Sunday, June 8, 2014

The Surname Collins




                   
                         Information on the surname Collins from the Collins DNA Project at World Families.net:

                                                  COLLINS in Great Britain

Some sources on English surnames suggest that Collins is a double diminutive of Nicholas. The progression modifying the surname is roughly: Nicholas, Nichol, Nicholls, Nicholson, Nickson, Nixon, Cole, Colet, Colson, Collins*, Collison, Glascock, Glasson.

1. The French name Colline "a hill" may also be a source of the name in Great Britain.

2. Other sources cite St. Nicholas as the source of the surname but also suggest that 'Colin' came to us through the Normans, with '-on' or '-in' being the diminutive suffix. From that we get Collins, Collinson, Coleson.

 3. It may be a stretch, but Collen "a hazelgrove" in Welsh could be another source of the surname.
The source of the Collins surname in Scotland is not yet clear, but could be from Ulster in Northern Ireland (below).

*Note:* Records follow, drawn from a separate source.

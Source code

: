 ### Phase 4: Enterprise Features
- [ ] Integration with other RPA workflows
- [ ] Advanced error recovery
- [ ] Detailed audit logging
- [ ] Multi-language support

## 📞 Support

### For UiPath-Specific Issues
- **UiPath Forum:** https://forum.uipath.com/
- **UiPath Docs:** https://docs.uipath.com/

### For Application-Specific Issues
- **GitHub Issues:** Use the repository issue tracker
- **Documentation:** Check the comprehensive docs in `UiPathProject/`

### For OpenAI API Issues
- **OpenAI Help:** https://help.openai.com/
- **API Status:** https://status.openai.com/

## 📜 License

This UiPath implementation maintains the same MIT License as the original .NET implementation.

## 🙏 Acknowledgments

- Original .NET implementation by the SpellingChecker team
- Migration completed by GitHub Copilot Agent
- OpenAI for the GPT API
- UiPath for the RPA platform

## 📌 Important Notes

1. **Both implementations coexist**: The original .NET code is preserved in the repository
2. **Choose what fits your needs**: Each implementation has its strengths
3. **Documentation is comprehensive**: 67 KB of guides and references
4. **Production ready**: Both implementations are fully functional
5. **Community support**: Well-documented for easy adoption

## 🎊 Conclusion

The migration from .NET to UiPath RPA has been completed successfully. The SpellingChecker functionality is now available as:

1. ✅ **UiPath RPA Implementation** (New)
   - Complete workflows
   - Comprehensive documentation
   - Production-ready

Collins has been well represented in the midlands and southwest. Collings is seen more in the southwest, and has been linked to Collins.

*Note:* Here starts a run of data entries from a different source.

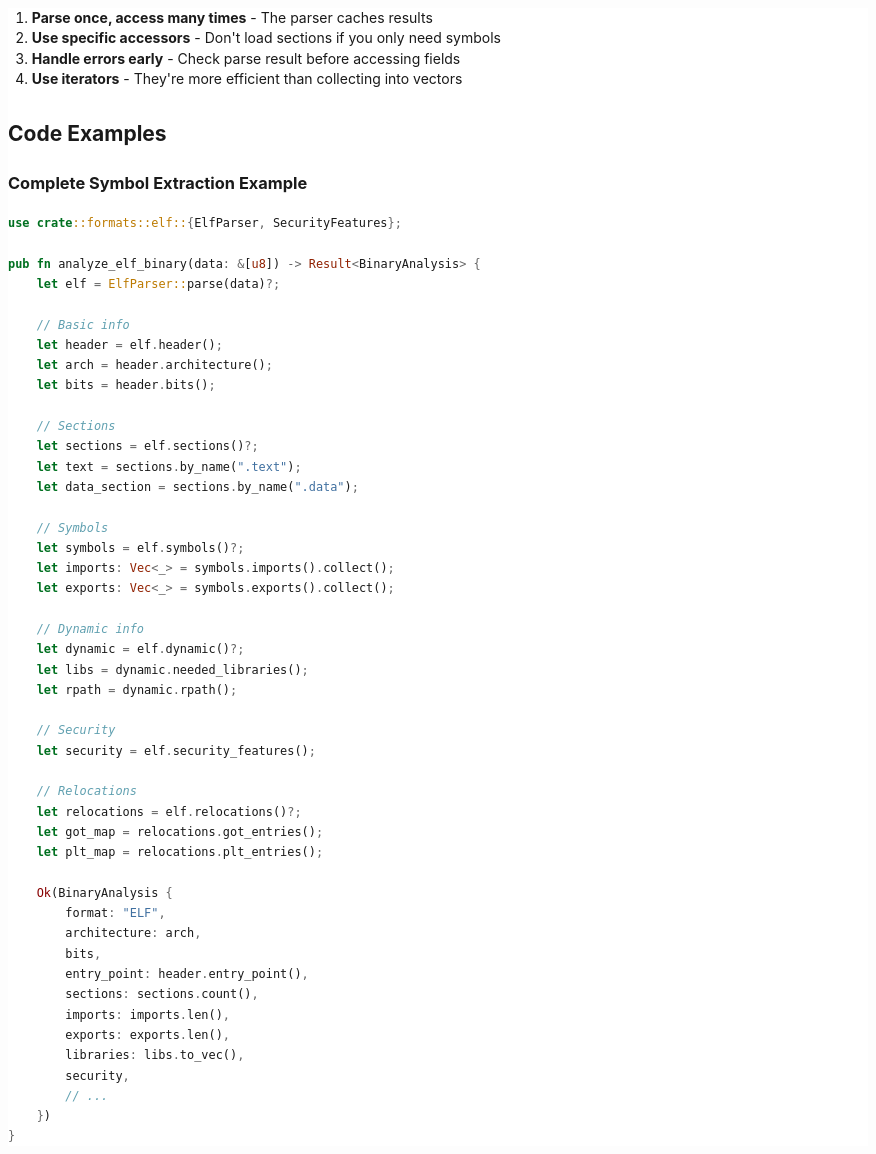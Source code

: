 1. **Parse once, access many times** - The parser caches results
2. **Use specific accessors** - Don't load sections if you only need symbols
3. **Handle errors early** - Check parse result before accessing fields
4. **Use iterators** - They're more efficient than collecting into vectors

## Code Examples

### Complete Symbol Extraction Example

```rust
use crate::formats::elf::{ElfParser, SecurityFeatures};

pub fn analyze_elf_binary(data: &[u8]) -> Result<BinaryAnalysis> {
    let elf = ElfParser::parse(data)?;
    
    // Basic info
    let header = elf.header();
    let arch = header.architecture();
    let bits = header.bits();
    
    // Sections
    let sections = elf.sections()?;
    let text = sections.by_name(".text");
    let data_section = sections.by_name(".data");
    
    // Symbols
    let symbols = elf.symbols()?;
    let imports: Vec<_> = symbols.imports().collect();
    let exports: Vec<_> = symbols.exports().collect();
    
    // Dynamic info
    let dynamic = elf.dynamic()?;
    let libs = dynamic.needed_libraries();
    let rpath = dynamic.rpath();
    
    // Security
    let security = elf.security_features();
    
    // Relocations
    let relocations = elf.relocations()?;
    let got_map = relocations.got_entries();
    let plt_map = relocations.plt_entries();
    
    Ok(BinaryAnalysis {
        format: "ELF",
        architecture: arch,
        bits,
        entry_point: header.entry_point(),
        sections: sections.count(),
        imports: imports.len(),
        exports: exports.len(),
        libraries: libs.to_vec(),
        security,
        // ...
    })
}
```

4. COLLINS in Ireland, There aren't many Irish surnames with such an emotional connection to them as Collins, which stirs up memories of Cork-born Michael Collins, the I.R.A. leader and finance minister of the new Irish government in the second and third decades of the 20th century.

Biographies suggest that his line came from the Ó Coileáin, who were among the people driven from Limerick down into Cork due to pressures exerted by the Normans. This migration of Limerick people occurred around 1200 A.D. The people from Limerick constitute the majority of the Collinses of County Cork. the Collins surname in Cork could in part be accounted for by the Ó Cuileán (often anglicized as Cullen), a family in the tuath of Ui Aenghusa (O'Hennessy) of the ancient Corca Laidhe tribe.

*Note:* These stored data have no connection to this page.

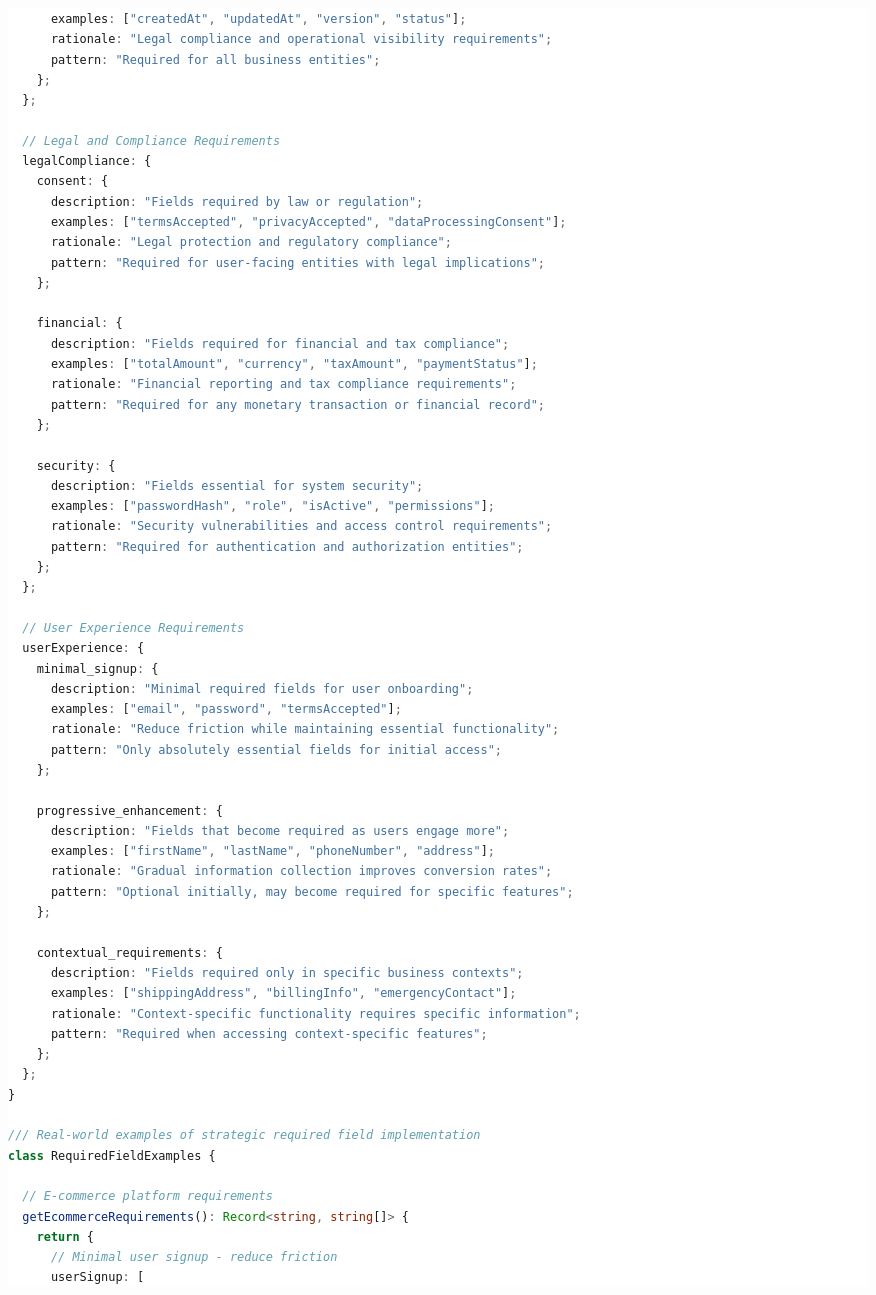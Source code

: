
 ```typescript
      examples: ["createdAt", "updatedAt", "version", "status"];
      rationale: "Legal compliance and operational visibility requirements";
      pattern: "Required for all business entities";
    };
  };
  
  // Legal and Compliance Requirements  
  legalCompliance: {
    consent: {
      description: "Fields required by law or regulation";
      examples: ["termsAccepted", "privacyAccepted", "dataProcessingConsent"];
      rationale: "Legal protection and regulatory compliance";
      pattern: "Required for user-facing entities with legal implications";
    };
    
    financial: {
      description: "Fields required for financial and tax compliance";
      examples: ["totalAmount", "currency", "taxAmount", "paymentStatus"];
      rationale: "Financial reporting and tax compliance requirements";
      pattern: "Required for any monetary transaction or financial record";
    };
    
    security: {
      description: "Fields essential for system security";
      examples: ["passwordHash", "role", "isActive", "permissions"];
      rationale: "Security vulnerabilities and access control requirements";
      pattern: "Required for authentication and authorization entities";
    };
  };
  
  // User Experience Requirements
  userExperience: {
    minimal_signup: {
      description: "Minimal required fields for user onboarding";
      examples: ["email", "password", "termsAccepted"];
      rationale: "Reduce friction while maintaining essential functionality";
      pattern: "Only absolutely essential fields for initial access";
    };
    
    progressive_enhancement: {
      description: "Fields that become required as users engage more";
      examples: ["firstName", "lastName", "phoneNumber", "address"];
      rationale: "Gradual information collection improves conversion rates";
      pattern: "Optional initially, may become required for specific features";
    };
    
    contextual_requirements: {
      description: "Fields required only in specific business contexts";
      examples: ["shippingAddress", "billingInfo", "emergencyContact"];
      rationale: "Context-specific functionality requires specific information";
      pattern: "Required when accessing context-specific features";
    };
  };
}

/// Real-world examples of strategic required field implementation
class RequiredFieldExamples {
  
  // E-commerce platform requirements
  getEcommerceRequirements(): Record<string, string[]> {
    return {
      // Minimal user signup - reduce friction
      userSignup: [
```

5. The Ui Aenghusa were situated approximately around Drinagh and Kilmacabea civil parishes in west Cork. Such surname absorption would not be unusual, and has also been proposed for other Cork surnames such as Donovan and (Mc)Carthy.

In each case, a group migrated into Cork and mingled with the existing Corca Laidhe people. Y-DNA testing is an extremely powerful tool that could distinguish these different groups and lend support to (or refute) these theories. Edward MacLysaght notes Collis as a diminutive of Nicholas present in Ireland first attested in 1638. It is associated with Co. Kerry.

6. Mac Coileáin was a sept in Ulster. Northern Ireland septs could account for the presence of the name in Scotland.


COLLINS in the British Isles Diaspora

Collins immigrants from the British Isles obviously made their way to North America. The majority of project members trace their lineage within the United States or Canada but have not made the leap across the water back to the British Isles.

A group of people known as Melungeons (the label often having been used pejoratively), living in or bordering Hancock and Hawkins counties in Tennessee and in neighboring Virginia, were so named because of their darker complexions. Collins is one of the surnames acquired by this group. There is a DNA Project devoted to the Melungeons, and an excellent paper by the project administrators can be found here.


Footnotes

1. Lower, Mark Antony. English Surnames. An Essay on Family Nomenclature, Historical, Etymological, and Humorous, with several illustrative appendices. Third Edition, Enlarged. In Two Volumes. Vol. I. p. 169
2. Ibid.
3. Bardsley, Charles Wareing Endell. English Surnames: Their Sources and Significations. Seventh Edition, 1901. p. 96
4. Lynch, Sheila and Seary, E. Family Names of the Island of Newfoundland. p. 104
5. O' Murchadha, Diarmuid. Family Names of County Cork. 2000. p. 82-83.